Fire With Fire review
The moment has arrived: it's a film with both Bruce Willis and Vinnie Jones it. Here's our review of Fire With Fire...
Who’s ever wondered what an ‘oeuvre’ is? Anyone? The writers of Fire With Fire’s production notes obviously think that the term must have passed a lot of people by since they include a handy definition of it in director David Barrett’s biog. A ‘substantial body of work in the entertainment industry’ apparently, which is good to know. Thanks guys.
It goes some way to understanding the type of person who might enjoy Barrett’s directorial debut – if you’ve not read much in the way of stories, or seen any films in the last 20 years, Fire With Fire is a revelation. A rip-roaring, edge of your seat, unpredictable thrill ride.A searing portrayal of a really, really good-looking man driven to extreme lengths in order to protect the woman he loves. And it’s got Vinnie Jones in it. He’s a really good actor.
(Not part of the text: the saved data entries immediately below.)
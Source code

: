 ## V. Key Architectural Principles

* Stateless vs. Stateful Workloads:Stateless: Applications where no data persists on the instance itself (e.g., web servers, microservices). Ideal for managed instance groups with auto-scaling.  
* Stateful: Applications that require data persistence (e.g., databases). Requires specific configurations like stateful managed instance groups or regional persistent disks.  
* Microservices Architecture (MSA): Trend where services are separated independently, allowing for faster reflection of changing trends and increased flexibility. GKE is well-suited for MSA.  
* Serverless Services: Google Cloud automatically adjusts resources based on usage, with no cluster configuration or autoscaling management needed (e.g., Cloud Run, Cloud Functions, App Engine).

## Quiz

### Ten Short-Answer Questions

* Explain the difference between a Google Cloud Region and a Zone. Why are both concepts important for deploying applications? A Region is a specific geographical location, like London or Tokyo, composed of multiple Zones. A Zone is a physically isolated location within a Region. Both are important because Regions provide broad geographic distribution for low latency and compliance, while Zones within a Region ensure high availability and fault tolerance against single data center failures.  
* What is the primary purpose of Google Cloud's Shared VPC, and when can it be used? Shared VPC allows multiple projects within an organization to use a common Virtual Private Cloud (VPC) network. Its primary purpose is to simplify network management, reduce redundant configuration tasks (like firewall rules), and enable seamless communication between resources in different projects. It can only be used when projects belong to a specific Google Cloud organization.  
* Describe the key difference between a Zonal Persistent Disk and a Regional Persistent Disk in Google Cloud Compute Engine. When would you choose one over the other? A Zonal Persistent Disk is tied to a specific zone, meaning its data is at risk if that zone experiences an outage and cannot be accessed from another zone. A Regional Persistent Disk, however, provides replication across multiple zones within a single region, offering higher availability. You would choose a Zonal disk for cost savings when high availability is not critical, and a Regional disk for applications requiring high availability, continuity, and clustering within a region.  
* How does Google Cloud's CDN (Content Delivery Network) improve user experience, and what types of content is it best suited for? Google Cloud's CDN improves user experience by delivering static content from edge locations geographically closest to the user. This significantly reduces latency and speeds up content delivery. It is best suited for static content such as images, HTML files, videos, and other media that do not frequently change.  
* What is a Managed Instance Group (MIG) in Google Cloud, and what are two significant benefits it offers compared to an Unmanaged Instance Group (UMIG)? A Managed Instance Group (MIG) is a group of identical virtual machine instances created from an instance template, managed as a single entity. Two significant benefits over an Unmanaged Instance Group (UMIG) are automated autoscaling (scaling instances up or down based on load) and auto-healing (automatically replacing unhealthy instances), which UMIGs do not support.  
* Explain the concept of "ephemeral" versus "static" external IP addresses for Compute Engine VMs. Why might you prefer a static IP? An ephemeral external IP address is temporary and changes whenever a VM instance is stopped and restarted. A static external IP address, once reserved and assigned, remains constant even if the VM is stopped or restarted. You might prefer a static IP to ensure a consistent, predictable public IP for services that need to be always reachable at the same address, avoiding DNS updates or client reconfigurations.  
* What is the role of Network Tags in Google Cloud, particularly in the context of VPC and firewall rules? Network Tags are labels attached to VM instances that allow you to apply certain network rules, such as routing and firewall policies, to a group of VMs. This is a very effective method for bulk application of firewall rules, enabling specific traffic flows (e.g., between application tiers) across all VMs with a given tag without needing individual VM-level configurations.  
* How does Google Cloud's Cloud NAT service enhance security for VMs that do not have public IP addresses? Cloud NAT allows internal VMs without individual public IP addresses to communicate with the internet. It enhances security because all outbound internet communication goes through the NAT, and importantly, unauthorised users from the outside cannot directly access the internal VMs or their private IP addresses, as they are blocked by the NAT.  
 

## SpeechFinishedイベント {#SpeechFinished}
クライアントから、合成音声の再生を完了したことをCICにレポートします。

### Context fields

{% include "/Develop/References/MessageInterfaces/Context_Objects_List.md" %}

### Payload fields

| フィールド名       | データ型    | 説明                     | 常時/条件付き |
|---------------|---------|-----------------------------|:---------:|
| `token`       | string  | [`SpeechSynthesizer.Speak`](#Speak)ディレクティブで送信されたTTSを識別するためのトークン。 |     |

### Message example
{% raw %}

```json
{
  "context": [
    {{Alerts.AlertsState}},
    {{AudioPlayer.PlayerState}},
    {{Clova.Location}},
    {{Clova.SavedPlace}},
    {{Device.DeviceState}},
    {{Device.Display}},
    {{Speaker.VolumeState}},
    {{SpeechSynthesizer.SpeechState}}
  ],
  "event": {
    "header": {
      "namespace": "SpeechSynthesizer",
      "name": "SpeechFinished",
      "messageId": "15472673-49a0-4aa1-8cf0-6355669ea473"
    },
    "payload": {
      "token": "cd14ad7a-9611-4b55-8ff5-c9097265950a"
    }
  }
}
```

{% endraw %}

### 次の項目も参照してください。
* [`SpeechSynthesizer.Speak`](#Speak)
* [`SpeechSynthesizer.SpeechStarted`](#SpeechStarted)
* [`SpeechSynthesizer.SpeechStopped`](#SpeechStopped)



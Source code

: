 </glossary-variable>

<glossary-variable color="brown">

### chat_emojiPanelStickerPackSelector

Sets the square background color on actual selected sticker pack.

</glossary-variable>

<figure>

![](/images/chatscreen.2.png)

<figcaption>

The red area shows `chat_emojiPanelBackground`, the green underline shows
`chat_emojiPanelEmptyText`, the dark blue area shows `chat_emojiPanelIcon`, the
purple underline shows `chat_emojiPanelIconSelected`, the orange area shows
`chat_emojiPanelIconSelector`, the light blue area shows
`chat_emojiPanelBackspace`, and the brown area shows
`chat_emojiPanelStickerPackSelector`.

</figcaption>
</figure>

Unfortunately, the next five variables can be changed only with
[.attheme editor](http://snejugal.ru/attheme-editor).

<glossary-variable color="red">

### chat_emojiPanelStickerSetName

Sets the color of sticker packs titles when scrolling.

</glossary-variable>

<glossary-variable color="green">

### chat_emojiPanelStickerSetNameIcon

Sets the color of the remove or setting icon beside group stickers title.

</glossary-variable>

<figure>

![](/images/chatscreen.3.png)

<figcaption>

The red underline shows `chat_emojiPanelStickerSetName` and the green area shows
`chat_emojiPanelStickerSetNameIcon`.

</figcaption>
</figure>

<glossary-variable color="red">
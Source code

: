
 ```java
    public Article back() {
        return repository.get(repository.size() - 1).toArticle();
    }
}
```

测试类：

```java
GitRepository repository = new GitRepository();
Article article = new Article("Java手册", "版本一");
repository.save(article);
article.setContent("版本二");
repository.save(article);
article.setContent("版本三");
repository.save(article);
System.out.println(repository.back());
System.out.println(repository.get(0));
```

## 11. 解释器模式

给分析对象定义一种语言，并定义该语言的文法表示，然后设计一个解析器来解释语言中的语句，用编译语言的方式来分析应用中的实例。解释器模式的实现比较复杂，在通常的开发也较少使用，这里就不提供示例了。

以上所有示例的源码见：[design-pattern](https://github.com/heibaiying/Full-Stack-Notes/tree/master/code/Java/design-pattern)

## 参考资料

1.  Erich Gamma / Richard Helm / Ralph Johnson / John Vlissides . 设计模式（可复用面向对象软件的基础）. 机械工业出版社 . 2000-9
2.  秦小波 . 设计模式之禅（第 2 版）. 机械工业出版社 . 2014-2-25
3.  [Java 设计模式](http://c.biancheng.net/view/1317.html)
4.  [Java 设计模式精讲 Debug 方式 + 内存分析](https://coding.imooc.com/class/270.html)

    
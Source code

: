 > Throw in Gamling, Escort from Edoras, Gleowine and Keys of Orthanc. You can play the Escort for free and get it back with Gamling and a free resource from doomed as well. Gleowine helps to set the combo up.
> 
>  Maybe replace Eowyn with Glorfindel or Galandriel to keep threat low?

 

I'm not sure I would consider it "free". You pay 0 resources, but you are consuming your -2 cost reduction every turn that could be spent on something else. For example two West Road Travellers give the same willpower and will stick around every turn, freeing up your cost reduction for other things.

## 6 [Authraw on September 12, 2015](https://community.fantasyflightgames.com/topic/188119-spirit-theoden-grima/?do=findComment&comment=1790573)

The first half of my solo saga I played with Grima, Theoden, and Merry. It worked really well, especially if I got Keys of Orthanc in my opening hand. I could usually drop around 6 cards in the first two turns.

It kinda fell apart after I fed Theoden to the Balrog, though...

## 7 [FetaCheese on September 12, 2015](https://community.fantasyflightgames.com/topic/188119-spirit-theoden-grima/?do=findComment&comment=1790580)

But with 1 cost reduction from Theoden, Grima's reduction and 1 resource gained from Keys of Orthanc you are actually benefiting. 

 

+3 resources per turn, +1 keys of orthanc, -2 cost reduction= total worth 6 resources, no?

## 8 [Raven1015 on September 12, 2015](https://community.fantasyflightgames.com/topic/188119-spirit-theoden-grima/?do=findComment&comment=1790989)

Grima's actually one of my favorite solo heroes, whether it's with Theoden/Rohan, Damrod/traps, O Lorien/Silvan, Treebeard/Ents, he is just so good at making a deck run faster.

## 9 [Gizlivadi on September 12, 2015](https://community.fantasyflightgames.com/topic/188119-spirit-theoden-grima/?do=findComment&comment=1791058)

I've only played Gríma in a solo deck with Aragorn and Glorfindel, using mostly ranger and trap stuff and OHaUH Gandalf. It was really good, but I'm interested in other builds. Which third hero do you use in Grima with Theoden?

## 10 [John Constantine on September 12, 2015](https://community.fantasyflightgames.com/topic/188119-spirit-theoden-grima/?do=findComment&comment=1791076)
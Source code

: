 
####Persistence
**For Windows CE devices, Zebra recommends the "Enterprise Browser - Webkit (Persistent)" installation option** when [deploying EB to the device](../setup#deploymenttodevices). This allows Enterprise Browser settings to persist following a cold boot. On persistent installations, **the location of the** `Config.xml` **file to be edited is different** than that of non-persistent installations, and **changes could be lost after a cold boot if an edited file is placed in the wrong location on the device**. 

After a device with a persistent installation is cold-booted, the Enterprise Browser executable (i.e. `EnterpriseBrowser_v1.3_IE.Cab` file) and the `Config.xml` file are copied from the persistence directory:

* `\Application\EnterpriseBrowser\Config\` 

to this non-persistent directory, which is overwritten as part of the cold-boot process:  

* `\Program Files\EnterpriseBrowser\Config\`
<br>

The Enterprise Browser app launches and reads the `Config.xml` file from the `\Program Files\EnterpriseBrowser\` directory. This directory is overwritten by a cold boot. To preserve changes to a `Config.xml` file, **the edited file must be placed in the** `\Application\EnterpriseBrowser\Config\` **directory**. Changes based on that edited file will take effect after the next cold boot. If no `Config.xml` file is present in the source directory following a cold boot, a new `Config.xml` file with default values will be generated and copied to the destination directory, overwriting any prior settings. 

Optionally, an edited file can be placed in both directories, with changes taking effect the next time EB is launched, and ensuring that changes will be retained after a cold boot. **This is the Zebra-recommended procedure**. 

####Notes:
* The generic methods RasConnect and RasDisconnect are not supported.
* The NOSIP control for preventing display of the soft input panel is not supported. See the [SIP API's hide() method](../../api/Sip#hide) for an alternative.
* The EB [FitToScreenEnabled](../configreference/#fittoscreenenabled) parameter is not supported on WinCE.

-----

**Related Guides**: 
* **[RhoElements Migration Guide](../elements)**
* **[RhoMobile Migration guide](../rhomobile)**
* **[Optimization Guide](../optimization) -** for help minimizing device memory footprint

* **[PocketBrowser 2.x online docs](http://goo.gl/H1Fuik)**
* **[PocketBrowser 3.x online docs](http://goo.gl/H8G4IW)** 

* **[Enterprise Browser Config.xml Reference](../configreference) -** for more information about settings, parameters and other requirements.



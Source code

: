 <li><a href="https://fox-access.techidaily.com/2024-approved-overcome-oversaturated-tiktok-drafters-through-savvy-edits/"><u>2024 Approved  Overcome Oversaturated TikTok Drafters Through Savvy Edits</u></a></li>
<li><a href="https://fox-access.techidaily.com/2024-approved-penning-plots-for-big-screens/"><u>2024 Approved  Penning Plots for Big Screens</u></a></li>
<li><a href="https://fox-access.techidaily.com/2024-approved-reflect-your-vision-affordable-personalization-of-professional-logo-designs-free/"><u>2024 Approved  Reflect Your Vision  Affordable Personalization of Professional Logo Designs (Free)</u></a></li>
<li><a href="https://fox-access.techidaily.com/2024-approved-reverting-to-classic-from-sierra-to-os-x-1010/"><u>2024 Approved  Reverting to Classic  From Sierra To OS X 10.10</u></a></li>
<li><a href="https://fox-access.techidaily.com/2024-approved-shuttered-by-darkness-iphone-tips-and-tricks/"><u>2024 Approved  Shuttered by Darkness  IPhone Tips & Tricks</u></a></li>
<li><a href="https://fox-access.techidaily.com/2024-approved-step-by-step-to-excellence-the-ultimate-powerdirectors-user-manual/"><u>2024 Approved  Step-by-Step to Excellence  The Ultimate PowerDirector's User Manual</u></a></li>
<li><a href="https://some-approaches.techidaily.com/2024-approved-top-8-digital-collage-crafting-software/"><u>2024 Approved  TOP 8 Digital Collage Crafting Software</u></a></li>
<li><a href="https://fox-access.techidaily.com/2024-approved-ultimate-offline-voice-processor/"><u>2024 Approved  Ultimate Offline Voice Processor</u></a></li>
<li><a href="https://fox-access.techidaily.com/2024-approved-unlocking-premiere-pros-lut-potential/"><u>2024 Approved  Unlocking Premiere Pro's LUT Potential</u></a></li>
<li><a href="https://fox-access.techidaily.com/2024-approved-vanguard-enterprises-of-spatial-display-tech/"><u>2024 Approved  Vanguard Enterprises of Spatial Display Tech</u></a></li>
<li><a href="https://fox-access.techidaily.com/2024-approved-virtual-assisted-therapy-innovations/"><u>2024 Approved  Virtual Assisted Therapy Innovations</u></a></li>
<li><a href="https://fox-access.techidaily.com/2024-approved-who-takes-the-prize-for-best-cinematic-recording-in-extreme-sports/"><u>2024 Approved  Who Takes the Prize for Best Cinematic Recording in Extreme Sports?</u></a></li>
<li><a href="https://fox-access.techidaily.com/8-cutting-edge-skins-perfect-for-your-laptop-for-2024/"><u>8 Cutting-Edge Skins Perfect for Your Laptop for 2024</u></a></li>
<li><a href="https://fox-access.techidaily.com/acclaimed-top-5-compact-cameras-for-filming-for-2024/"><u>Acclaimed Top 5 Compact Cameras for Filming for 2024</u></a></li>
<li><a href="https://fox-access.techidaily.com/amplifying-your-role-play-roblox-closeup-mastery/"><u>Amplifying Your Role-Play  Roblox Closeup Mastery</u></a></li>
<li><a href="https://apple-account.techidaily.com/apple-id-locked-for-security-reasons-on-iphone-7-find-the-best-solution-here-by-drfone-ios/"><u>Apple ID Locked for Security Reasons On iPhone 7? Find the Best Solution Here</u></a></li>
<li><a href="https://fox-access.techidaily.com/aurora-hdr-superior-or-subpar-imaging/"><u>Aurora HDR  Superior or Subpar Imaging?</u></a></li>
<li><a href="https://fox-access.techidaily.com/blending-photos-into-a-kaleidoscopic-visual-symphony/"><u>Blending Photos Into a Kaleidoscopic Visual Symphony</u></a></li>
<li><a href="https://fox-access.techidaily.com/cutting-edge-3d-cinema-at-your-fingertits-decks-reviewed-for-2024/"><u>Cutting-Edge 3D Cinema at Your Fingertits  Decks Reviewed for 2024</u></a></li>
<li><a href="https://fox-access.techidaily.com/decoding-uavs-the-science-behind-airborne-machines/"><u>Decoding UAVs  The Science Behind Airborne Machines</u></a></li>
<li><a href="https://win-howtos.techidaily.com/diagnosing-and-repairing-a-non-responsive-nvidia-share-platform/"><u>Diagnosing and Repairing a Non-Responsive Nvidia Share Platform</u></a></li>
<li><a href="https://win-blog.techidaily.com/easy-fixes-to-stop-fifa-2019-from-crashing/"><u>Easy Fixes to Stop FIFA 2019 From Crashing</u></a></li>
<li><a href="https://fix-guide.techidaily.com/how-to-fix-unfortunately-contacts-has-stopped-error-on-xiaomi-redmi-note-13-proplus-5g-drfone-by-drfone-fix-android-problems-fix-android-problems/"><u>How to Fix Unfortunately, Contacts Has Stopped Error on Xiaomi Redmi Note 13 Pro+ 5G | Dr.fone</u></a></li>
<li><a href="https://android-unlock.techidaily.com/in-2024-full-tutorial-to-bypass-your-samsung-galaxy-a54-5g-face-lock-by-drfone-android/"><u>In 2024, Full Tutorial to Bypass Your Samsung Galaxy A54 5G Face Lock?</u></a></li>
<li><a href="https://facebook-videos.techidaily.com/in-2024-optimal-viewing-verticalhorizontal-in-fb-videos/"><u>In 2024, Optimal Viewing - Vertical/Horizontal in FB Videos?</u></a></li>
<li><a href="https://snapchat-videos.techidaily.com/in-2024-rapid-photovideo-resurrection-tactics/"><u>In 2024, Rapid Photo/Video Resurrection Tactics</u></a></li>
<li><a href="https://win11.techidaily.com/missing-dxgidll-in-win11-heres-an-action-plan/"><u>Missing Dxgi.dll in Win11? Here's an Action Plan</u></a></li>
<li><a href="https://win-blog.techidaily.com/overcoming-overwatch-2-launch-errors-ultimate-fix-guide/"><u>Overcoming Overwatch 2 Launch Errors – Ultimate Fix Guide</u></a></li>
Fire With Fire is written by Tom O’Connor, but not Tom O’Connor the comedian and presenter of such shows as Crosswits. That would have been something. Halfway through a heated exchange with his nemesis our hero could have pulled out an awesome ‘Always a crosswit, never a cross word’ catchphrase.
As it is, Fire With Fire follows the well-worn generic action-revenge film template nice and closely. Quite sweet of them really – it saves you the trouble of having to pay much attention to things like narrative or listen to what any of the characters are saying. I was able to write a shopping list in my head halfway through the screening and not miss a beat. Must buy peppercorns.
Care-free fire-fighter hero-guy Josh Duhamel (‘damn I love saving people from fires’ – I’m paraphrasing there) witnesses a murder committed by local gang lord Vincent D’Onofrio (‘Maniacal line reading! Maniacal line reading!’), vows to help obsessed-detective-man Bruce Willis (‘he killed my partner who looks like an accountant I’ve never met in this awkward photo of the two of us’), goes into protective custody.
But then he realises he’s not safe. And, worse than that, the actress-who’s-much-better-than-this that he’s fallen in love with (Rosario Dawson) isn’t safe either. He has to take matters into his own hands. He has to turn from hunted to hunter. He has to fight … Fire With Fire! Wow, that is actually a really good title. Very apt.
O’Connor throws a few more elements into the script so that we don’t have time to wonder whether that’s actually Bruce Willis’ own wardrobe of over-sized polo shirts he’s sporting here, or if he just lost a bet with the costume department.
We have: evil assassin man who wears a fake moustache so that no one will ever be able to ID him under such an inspired disguise (Julian McMahon); rival gang leaders who are really mean to our hero and actually make him throw up and everything (50 Cent and Quinton 'Rampage' Jackson – what’s happened to him after The A-Team? I thought he was the best thing in that!); conflicted lawyer defending the big bad gang lord because he believes in the system (The West Wing’s Richard Schiff for chrissakes!); nameless FBI partner man who gets, like, one line and even then it’s a rubbish one (actually, I’ve no idea who that actor is. The role’s so bad they couldn’t get anyone decent for it.)
All of which tells you that Fire With Fire has a really good cast. Seriously, it’s really good. Director Barrett, a stunt man who worked with Willis on Striking Distance (don’t get me started on that …), must have called in some favours. And then it snowballed like a game of actor dominoes. ‘Oh, Bruce Willis is in it? I’m there.’
‘Rosario Dawson? Really? She was great in A Guide To Recognising Your Saints. And she’s just done The Zookeeper with Kevin James. She’s got really good taste. Where do I sign?’
There are things in here that are pretty good. Barrett, having worked on Final Destination 2’s opening crash sequence (which is, in all seriousness, pretty terrific) knows how to ratchet up the tension in an action scene. There are one or two good ones here. But they’re let down by over-the-top gore, a nagging insistence to show us violence up close and personal in the belief that this will convey the lengths a normal man will go to when pushed. It doesn’t. It’s just window dressing. Especially when the main character’s grief is punctuated by an array of tight-fitting, body-flattering t-shirts and too many slow motion falling water effects (rain ... a shower to wash away the blood ... even a dripping tap at one point).
It hovers just above a one star rating thanks to D’Onofrio’s genuinely amusing slash menacing performance (a pantomime villain with a heart of darkness). And it’s never completely terrible, just lazy and bit dull more often than it should be. Plus, the nice folk at Warners gave me a bottle of water to take into the screening. Thanks very much.